The Diamond Bar, formerly known as Long's Pub, is a historical site in Béal na Bláth in the townland of Glannarouge (Gleann na Ruaige), County Cork. The ambush that led to the death of the Irish leader Michael Collins was planned in a storehouse behind The Diamond Bar. The Michael Collins Memorial, close to where Michael Collins was shot, is located one kilometre south of The Diamond Bar.

==History==

During the Irish Civil War, Michael Collins was on his way from Macroom to Bandon, County Cork, on the morning of 22 August 1922. The travelling convoy included a Crossley tender, motorcyclist, armoured car and Michael Collins' staff car. A meeting of Anti-Treaty Republicans had been scheduled for the same day in Murray's farmhouse, behind the Diamond Bar, which is on the road to Bandon.

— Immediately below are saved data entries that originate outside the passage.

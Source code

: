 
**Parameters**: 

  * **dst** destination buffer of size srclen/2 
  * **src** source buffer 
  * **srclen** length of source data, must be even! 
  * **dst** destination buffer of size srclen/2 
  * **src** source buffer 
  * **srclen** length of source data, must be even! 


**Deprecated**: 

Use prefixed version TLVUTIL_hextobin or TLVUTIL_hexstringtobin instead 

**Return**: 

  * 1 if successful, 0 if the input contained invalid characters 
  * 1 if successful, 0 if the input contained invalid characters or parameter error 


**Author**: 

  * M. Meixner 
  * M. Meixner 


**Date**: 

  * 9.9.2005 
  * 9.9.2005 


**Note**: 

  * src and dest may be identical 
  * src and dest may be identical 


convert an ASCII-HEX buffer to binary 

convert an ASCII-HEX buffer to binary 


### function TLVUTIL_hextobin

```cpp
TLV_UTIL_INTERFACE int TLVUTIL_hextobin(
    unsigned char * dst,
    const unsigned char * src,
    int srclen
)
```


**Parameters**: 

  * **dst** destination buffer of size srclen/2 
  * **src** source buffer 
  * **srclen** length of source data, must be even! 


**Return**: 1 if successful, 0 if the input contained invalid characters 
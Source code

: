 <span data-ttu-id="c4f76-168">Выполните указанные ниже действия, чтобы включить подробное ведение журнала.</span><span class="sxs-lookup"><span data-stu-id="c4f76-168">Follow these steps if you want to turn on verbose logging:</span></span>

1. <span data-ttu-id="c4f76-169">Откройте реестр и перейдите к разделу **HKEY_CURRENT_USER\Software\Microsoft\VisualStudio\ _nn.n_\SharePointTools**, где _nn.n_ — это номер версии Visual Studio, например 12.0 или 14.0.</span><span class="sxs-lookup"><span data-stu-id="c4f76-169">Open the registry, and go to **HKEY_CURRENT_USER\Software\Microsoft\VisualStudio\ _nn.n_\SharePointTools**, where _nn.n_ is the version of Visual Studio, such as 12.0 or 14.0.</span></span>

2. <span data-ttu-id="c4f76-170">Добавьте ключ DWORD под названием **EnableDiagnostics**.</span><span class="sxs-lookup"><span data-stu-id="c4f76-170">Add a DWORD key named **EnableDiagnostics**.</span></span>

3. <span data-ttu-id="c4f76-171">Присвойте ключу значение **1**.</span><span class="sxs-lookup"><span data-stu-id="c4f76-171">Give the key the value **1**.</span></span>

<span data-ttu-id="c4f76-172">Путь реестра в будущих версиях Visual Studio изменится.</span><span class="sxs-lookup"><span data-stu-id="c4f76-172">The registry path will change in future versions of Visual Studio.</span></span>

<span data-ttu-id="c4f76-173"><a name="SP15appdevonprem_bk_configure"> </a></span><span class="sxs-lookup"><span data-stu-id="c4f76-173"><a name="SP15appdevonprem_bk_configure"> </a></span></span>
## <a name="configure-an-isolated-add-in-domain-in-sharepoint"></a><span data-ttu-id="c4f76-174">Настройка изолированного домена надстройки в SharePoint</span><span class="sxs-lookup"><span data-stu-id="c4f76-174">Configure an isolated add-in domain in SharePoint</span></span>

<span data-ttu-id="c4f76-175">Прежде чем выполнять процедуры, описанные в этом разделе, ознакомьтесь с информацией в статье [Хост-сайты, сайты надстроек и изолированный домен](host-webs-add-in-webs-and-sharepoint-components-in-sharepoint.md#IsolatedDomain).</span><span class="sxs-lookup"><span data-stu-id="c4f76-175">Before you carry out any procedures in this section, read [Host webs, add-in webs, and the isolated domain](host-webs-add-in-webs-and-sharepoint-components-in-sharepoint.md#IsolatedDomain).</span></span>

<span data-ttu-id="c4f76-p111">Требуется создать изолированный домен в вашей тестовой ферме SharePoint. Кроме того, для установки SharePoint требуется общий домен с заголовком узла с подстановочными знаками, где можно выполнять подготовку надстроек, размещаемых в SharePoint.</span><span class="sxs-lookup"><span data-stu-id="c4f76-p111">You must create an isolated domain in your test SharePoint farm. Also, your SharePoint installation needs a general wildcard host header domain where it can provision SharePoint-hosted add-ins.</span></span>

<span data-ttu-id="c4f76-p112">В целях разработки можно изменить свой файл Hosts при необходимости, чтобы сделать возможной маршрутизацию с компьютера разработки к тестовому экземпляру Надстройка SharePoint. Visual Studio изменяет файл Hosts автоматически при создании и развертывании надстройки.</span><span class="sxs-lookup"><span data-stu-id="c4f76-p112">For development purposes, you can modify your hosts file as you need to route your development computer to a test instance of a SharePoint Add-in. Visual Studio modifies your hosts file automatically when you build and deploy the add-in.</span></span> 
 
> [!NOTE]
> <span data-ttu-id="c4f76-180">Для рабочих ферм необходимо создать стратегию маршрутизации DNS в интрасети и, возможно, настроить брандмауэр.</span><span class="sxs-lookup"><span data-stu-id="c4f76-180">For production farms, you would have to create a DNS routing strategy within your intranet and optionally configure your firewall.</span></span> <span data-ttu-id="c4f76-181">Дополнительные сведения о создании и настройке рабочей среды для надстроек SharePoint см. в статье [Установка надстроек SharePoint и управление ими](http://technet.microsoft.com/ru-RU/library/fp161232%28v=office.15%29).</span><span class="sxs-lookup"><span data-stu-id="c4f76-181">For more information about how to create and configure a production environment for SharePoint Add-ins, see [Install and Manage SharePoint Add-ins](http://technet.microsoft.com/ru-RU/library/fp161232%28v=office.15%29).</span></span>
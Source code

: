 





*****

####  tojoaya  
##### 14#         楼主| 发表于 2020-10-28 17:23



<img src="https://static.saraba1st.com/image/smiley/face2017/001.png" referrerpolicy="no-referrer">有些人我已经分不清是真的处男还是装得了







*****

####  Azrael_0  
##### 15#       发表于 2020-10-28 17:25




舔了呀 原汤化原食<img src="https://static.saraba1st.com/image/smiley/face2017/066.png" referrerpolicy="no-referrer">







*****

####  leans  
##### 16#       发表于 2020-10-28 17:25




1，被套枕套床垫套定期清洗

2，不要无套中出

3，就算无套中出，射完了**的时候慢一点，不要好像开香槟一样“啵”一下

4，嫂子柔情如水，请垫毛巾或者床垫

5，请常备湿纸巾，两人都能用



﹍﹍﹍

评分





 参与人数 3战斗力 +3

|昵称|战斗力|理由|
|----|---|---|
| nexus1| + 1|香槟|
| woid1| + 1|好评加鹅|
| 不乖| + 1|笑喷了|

A chauffeur was hired by Collins' convoy to show them an alternative route, as other roads were blocked due to bridges being destroyed. However, the convoy temporarily lost sight of the chauffeur's car, and as the convoy approached the five crossroads of Béal na Bláth, the convoy's scout leader asked Denny Long (known locally as Denny the Dane) for directions to Bandon. Long recognised Michael Collins in the staff car, and informed Republican Tom Hales that Collins was in the convoy. Hales and others met in a building to the rear of the pub to plan and ambush in the event that Collins returned from Bandon via the same route. Though Éamon de Valera was at Long's Pub that day and some sources suggest he dissuaded against the ambush, plans were set into motion which resulted in the death of Michael Collins.

==Conservation ==
As of 2026, The Diamond Bar remains open. The National Inventory of Architectural Heritage (NIAH) listing describes the building as a "detached three-bay two-storey house, built in 1840, with shopfront to front (north-west) elevation and single-storey extension to side (south-west) [..and..] timber sliding sash windows, attractive tripartite pubfront window opening and render detailing." The Diamond Bar organises Irish road bowling events and tours of the Collins ambush site.